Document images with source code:
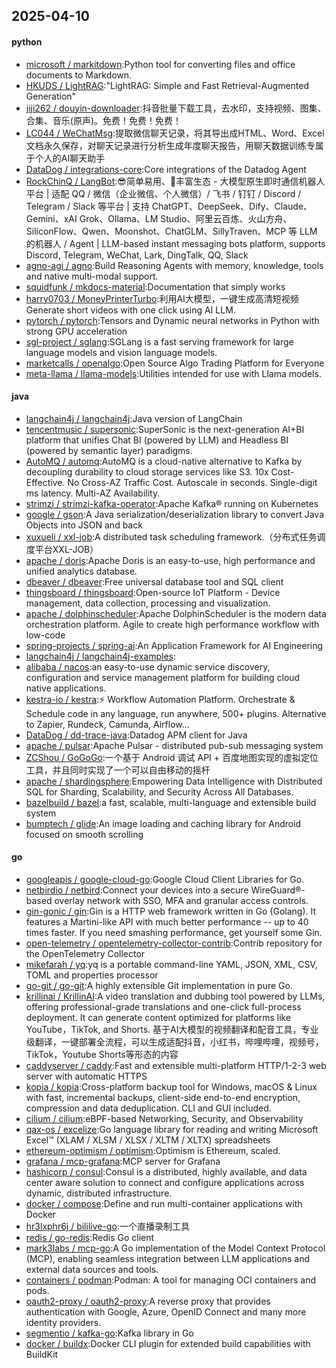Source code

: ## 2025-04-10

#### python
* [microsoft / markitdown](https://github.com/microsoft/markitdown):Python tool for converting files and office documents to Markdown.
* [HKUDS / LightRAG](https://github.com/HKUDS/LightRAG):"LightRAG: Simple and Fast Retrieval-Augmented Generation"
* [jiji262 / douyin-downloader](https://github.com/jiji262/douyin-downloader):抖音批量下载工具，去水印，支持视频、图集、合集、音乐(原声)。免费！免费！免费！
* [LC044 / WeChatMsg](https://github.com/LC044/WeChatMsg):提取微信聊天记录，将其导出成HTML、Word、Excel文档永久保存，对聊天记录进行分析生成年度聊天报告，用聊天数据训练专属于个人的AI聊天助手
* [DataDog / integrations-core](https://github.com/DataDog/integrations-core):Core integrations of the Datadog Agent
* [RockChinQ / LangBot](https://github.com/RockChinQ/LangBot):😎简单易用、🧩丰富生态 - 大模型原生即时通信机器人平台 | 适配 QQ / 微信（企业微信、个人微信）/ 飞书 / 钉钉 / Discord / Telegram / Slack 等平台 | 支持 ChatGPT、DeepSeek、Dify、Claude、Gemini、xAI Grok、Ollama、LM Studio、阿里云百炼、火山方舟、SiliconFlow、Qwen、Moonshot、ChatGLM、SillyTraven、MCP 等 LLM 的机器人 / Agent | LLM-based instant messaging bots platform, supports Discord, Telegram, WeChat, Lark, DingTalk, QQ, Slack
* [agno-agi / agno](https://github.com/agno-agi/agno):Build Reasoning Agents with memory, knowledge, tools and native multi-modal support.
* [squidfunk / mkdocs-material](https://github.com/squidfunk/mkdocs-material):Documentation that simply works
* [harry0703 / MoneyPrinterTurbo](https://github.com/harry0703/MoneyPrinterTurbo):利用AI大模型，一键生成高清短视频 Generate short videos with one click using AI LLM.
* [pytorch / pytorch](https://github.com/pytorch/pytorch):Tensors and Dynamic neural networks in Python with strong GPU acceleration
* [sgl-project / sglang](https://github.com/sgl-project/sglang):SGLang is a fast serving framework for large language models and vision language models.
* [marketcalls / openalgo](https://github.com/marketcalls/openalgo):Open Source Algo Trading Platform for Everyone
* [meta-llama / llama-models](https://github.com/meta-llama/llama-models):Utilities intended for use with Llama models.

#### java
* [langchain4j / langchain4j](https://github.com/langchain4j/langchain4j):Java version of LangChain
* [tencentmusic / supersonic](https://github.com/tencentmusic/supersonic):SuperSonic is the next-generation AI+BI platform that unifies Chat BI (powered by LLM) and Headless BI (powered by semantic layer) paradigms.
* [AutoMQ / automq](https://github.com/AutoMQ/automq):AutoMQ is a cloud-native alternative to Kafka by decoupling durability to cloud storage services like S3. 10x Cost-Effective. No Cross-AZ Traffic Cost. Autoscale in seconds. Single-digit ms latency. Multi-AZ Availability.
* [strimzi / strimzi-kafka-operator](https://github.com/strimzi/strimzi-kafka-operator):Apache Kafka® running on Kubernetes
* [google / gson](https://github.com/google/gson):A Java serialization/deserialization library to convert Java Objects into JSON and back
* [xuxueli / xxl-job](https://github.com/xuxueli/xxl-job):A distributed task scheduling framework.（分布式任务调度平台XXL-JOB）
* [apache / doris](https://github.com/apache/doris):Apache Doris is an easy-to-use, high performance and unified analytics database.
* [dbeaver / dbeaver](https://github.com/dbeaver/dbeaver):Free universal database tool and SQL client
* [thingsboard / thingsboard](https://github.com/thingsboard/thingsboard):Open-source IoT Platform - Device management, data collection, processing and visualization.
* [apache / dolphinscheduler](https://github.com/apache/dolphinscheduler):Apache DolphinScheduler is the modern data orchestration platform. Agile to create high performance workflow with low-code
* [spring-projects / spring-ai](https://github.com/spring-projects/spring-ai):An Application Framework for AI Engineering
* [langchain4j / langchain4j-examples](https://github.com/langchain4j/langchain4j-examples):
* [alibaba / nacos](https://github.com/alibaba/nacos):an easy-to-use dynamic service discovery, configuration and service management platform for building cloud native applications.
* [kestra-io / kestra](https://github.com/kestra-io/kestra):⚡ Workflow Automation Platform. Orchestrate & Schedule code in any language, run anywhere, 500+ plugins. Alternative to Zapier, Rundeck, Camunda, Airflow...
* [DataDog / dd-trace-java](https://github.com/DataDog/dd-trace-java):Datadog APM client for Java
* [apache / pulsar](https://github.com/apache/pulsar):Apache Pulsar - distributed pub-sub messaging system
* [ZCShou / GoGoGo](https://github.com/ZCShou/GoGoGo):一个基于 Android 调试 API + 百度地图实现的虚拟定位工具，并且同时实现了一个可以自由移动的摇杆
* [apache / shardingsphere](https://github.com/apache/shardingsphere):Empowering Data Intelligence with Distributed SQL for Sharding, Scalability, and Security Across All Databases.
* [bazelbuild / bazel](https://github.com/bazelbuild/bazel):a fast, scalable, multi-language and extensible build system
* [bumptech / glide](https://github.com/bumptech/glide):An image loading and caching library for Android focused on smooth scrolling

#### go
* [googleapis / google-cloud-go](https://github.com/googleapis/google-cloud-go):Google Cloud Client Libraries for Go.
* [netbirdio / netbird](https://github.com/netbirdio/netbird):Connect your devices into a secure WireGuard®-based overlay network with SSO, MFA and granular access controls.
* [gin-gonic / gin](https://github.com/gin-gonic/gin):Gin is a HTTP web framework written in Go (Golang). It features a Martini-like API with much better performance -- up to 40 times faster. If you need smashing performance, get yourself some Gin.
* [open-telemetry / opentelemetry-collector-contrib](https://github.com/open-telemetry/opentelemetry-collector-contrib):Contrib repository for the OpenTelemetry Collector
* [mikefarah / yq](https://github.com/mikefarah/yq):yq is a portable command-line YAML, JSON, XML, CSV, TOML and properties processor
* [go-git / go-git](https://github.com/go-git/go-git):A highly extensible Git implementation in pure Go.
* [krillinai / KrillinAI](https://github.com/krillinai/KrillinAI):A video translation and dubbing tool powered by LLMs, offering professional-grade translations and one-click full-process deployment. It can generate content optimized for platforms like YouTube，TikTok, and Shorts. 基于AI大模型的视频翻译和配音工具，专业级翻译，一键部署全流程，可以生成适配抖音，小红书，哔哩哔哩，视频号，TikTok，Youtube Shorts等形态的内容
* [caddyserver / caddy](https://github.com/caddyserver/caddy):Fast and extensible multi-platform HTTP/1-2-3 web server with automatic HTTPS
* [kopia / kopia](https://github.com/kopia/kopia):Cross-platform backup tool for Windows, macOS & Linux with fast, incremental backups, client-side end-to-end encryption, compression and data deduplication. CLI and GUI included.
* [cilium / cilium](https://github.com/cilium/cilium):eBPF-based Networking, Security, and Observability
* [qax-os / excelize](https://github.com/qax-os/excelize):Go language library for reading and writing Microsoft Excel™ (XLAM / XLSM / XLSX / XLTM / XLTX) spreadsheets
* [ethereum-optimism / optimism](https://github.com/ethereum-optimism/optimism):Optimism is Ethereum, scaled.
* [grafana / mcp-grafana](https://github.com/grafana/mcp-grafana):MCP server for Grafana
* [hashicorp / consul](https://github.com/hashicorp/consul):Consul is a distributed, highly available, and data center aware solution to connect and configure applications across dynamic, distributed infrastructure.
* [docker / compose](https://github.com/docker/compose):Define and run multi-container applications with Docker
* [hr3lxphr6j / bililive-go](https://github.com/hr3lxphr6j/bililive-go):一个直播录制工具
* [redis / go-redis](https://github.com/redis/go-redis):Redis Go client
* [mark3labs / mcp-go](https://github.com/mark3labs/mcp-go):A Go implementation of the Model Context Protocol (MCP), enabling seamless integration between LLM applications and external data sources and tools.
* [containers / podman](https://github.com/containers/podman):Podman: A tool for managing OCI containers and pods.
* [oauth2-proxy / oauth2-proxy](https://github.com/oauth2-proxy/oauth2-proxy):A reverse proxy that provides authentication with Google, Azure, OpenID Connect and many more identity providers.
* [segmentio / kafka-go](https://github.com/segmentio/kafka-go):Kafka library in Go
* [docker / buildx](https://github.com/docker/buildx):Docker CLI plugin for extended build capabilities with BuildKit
...
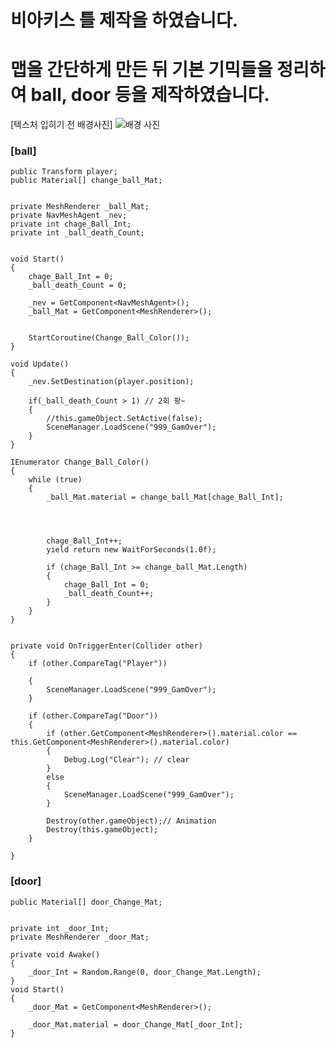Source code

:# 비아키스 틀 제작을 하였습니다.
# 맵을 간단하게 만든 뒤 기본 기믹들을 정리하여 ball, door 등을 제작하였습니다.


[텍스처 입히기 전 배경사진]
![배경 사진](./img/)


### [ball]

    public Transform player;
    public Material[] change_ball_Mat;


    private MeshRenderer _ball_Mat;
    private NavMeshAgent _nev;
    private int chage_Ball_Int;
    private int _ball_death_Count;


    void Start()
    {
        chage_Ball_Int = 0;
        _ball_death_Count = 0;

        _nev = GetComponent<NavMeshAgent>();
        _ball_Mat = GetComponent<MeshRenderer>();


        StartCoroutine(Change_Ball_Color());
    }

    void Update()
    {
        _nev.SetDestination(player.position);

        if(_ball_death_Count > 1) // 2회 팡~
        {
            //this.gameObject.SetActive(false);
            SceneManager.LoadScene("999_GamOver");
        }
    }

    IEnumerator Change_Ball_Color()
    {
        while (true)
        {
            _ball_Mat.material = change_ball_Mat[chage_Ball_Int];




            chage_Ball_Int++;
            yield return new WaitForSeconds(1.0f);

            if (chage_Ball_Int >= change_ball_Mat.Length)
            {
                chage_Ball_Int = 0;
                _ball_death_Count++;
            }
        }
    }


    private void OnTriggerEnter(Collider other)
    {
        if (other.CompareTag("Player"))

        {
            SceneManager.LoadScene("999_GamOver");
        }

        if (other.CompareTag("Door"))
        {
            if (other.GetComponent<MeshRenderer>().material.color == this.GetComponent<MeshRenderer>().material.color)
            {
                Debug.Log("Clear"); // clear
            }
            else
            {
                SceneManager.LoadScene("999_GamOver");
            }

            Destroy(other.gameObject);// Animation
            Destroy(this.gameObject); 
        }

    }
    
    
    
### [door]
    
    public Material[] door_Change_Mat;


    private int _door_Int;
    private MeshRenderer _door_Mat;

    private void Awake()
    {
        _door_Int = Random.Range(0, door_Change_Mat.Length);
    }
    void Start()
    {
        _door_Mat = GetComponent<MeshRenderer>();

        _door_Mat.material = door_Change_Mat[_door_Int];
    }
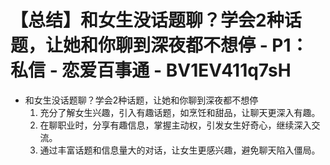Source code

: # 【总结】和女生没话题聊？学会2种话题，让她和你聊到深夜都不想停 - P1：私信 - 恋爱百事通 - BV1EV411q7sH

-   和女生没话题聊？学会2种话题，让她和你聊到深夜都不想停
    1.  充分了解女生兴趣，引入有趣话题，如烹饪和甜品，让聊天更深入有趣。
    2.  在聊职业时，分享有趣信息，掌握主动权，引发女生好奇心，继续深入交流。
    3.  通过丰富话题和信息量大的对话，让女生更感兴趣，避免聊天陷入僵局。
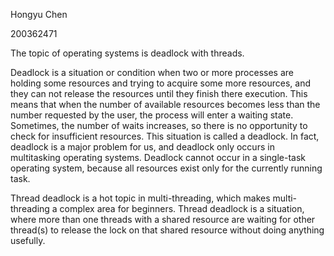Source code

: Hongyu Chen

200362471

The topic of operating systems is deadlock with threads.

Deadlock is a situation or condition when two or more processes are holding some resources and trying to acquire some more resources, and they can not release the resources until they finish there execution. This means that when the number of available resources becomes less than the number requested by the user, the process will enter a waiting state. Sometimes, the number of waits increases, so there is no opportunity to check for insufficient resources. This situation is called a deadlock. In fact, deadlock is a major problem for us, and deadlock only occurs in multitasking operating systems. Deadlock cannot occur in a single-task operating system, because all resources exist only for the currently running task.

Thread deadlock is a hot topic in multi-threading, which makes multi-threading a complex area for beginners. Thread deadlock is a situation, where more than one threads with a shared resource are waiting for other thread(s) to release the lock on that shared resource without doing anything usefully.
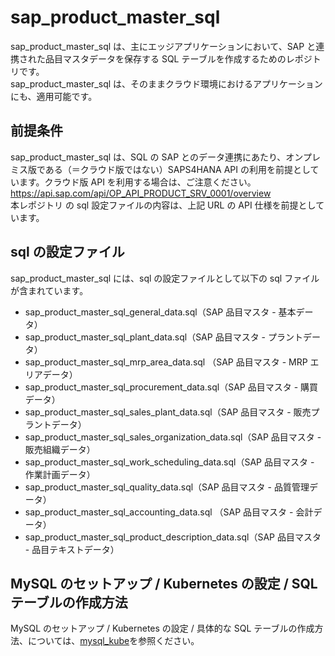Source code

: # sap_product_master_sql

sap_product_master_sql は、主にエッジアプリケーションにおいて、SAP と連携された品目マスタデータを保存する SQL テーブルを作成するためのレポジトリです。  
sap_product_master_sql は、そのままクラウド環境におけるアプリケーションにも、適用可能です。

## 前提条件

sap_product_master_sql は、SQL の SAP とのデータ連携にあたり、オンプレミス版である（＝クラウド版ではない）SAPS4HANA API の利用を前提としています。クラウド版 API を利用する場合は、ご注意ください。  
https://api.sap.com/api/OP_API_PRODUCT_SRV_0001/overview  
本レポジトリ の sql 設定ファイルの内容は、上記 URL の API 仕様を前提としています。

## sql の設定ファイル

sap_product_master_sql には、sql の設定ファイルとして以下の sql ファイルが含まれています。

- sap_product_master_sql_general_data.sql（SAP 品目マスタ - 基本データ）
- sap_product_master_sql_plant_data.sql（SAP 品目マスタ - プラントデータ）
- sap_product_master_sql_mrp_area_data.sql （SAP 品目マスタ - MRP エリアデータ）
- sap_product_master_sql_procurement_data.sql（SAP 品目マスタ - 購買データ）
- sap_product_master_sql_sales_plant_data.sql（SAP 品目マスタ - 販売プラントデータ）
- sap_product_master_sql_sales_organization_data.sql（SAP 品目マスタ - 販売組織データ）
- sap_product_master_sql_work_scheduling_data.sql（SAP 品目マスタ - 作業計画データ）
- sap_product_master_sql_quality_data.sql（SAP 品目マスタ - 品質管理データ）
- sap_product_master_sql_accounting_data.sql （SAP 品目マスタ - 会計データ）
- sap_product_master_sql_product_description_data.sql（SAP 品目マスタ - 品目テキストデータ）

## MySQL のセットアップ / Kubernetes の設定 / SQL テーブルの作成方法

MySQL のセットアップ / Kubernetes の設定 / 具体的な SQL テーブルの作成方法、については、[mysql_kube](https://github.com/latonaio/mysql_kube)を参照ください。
---
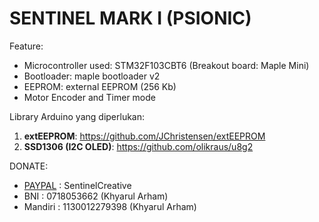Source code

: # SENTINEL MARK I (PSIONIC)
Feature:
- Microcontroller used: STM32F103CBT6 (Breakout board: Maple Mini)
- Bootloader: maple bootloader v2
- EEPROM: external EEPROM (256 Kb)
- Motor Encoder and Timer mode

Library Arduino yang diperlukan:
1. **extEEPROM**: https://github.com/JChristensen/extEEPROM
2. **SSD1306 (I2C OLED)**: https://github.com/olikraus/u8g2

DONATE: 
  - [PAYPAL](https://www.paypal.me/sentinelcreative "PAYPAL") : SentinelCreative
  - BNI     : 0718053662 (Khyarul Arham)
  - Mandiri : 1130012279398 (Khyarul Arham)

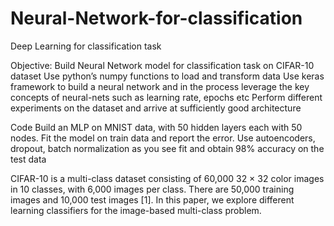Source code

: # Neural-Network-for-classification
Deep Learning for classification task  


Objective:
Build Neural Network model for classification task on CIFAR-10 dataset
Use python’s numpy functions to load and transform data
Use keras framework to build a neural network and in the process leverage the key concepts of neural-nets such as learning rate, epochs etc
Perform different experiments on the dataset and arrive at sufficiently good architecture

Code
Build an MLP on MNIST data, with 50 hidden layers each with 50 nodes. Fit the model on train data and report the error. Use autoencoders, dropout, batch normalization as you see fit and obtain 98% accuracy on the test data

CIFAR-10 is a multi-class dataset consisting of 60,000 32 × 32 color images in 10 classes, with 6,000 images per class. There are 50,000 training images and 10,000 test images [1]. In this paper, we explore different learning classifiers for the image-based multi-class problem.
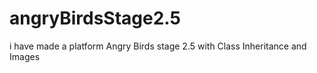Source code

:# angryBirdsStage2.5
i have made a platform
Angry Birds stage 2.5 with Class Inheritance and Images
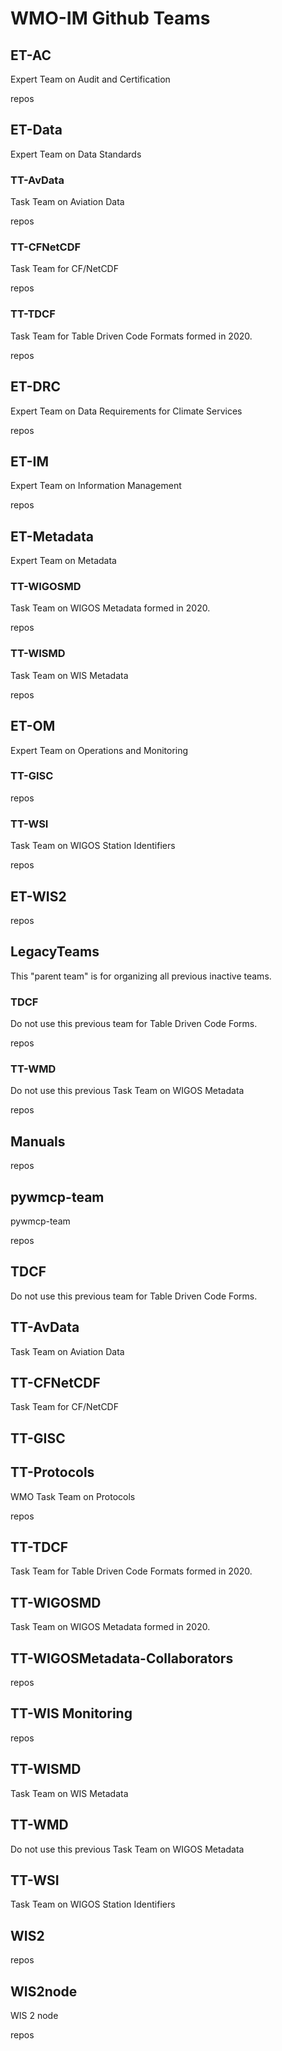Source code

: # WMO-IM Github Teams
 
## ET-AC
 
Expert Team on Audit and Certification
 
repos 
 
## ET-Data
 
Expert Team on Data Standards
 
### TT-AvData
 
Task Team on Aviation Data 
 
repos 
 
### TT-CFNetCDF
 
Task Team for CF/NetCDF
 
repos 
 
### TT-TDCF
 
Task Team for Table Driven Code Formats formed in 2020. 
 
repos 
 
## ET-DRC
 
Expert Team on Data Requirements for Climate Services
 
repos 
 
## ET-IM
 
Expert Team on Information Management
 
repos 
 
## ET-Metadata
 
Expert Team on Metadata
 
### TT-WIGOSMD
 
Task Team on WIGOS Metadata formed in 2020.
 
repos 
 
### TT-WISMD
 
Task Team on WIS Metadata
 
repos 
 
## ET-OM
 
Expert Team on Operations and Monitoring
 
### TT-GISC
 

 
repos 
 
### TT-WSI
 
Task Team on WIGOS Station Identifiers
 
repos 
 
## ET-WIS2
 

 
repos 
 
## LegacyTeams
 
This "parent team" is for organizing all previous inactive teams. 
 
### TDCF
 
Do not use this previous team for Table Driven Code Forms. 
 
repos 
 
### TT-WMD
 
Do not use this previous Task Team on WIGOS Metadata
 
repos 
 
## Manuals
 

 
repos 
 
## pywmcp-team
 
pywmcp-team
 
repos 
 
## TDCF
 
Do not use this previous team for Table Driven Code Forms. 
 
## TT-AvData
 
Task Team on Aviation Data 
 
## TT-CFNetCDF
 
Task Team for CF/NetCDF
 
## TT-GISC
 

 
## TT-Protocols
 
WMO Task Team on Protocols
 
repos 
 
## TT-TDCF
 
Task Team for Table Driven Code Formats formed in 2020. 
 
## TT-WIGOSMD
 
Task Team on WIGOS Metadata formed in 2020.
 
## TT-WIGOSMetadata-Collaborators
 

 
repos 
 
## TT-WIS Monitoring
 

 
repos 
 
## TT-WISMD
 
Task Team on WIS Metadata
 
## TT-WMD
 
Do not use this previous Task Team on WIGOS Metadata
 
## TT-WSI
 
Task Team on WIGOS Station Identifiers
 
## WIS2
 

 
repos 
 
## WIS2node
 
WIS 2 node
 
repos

Your assignment: In the entries above, count each line that includes "DataDog" and report the total with no other text.

Result for this task: 2